╭──
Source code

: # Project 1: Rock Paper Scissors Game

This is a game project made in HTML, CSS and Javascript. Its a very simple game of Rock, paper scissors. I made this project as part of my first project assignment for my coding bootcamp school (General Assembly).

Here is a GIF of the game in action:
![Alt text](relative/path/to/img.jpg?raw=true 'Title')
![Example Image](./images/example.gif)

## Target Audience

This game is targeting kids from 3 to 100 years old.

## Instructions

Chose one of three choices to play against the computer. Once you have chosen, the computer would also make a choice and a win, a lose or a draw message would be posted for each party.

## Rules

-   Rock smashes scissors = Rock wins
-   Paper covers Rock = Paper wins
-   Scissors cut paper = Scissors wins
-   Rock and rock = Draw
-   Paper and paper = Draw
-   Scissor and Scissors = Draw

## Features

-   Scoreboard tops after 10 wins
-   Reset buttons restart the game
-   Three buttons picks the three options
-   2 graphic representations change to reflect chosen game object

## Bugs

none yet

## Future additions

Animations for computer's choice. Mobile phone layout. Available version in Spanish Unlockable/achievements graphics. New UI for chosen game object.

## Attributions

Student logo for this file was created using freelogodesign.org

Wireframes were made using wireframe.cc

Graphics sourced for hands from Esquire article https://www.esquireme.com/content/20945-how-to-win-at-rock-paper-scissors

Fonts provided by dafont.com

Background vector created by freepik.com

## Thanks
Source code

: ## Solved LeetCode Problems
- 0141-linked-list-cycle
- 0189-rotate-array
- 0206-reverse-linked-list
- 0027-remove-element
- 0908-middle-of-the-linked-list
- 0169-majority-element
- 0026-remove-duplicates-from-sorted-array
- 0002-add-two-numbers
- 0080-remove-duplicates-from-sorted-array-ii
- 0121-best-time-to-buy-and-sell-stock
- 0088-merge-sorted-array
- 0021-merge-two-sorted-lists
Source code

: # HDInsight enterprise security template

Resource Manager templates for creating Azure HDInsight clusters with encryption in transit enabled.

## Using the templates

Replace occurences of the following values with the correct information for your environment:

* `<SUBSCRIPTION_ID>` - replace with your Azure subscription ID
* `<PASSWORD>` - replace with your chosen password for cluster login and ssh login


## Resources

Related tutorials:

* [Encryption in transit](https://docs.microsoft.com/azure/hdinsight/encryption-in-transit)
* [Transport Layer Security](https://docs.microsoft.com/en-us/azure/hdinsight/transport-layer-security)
╰──
| Work item |
Your task is to restate all of the records above word for word.

| Task response |
Source code

: # Project 1: Rock Paper Scissors Game

This is a game project made in HTML, CSS and Javascript. Its a very simple game of Rock, paper scissors. I made this project as part of my first project assignment for my coding bootcamp school (General Assembly).

Here is a GIF of the game in action:
![Alt text](relative/path/to/img.jpg?raw=true 'Title')
![Example Image](./images/example.gif)

## Target Audience

This game is targeting kids from 3 to 100 years old.

## Instructions

Chose one of three choices to play against the computer. Once you have chosen, the computer would also make a choice and a win, a lose or a draw message would be posted for each party.

## Rules

-   Rock smashes scissors = Rock wins
-   Paper covers Rock = Paper wins
-   Scissors cut paper = Scissors wins
-   Rock and rock = Draw
-   Paper and paper = Draw
-   Scissor and Scissors = Draw

## Features

-   Scoreboard tops after 10 wins
-   Reset buttons restart the game
-   Three buttons picks the three options
-   2 graphic representations change to reflect chosen game object

## Bugs

none yet

## Future additions

Animations for computer's choice. Mobile phone layout. Available version in Spanish Unlockable/achievements graphics. New UI for chosen game object.

## Attributions

Student logo for this file was created using freelogodesign.org

Wireframes were made using wireframe.cc

Graphics sourced for hands from Esquire article https://www.esquireme.com/content/20945-how-to-win-at-rock-paper-scissors

Fonts provided by dafont.com

Background vector created by freepik.com

## Thanks
Source code

: ## Solved LeetCode Problems
- 0141-linked-list-cycle
- 0189-rotate-array
- 0206-reverse-linked-list
- 0027-remove-element
- 0908-middle-of-the-linked-list
- 0169-majority-element
- 0026-remove-duplicates-from-sorted-array
- 0002-add-two-numbers
- 0080-remove-duplicates-from-sorted-array-ii
- 0121-best-time-to-buy-and-sell-stock
- 0088-merge-sorted-array
- 0021-merge-two-sorted-lists
Source code

: # HDInsight enterprise security template

Resource Manager templates for creating Azure HDInsight clusters with encryption in transit enabled.

## Using the templates

Replace occurences of the following values with the correct information for your environment:

* `<SUBSCRIPTION_ID>` - replace with your Azure subscription ID
* `<PASSWORD>` - replace with your chosen password for cluster login and ssh login


## Resources

Related tutorials:

* [Encryption in transit](https://docs.microsoft.com/azure/hdinsight/encryption-in-transit)
* [Transport Layer Security](https://docs.microsoft.com/en-us/azure/hdinsight/transport-layer-security)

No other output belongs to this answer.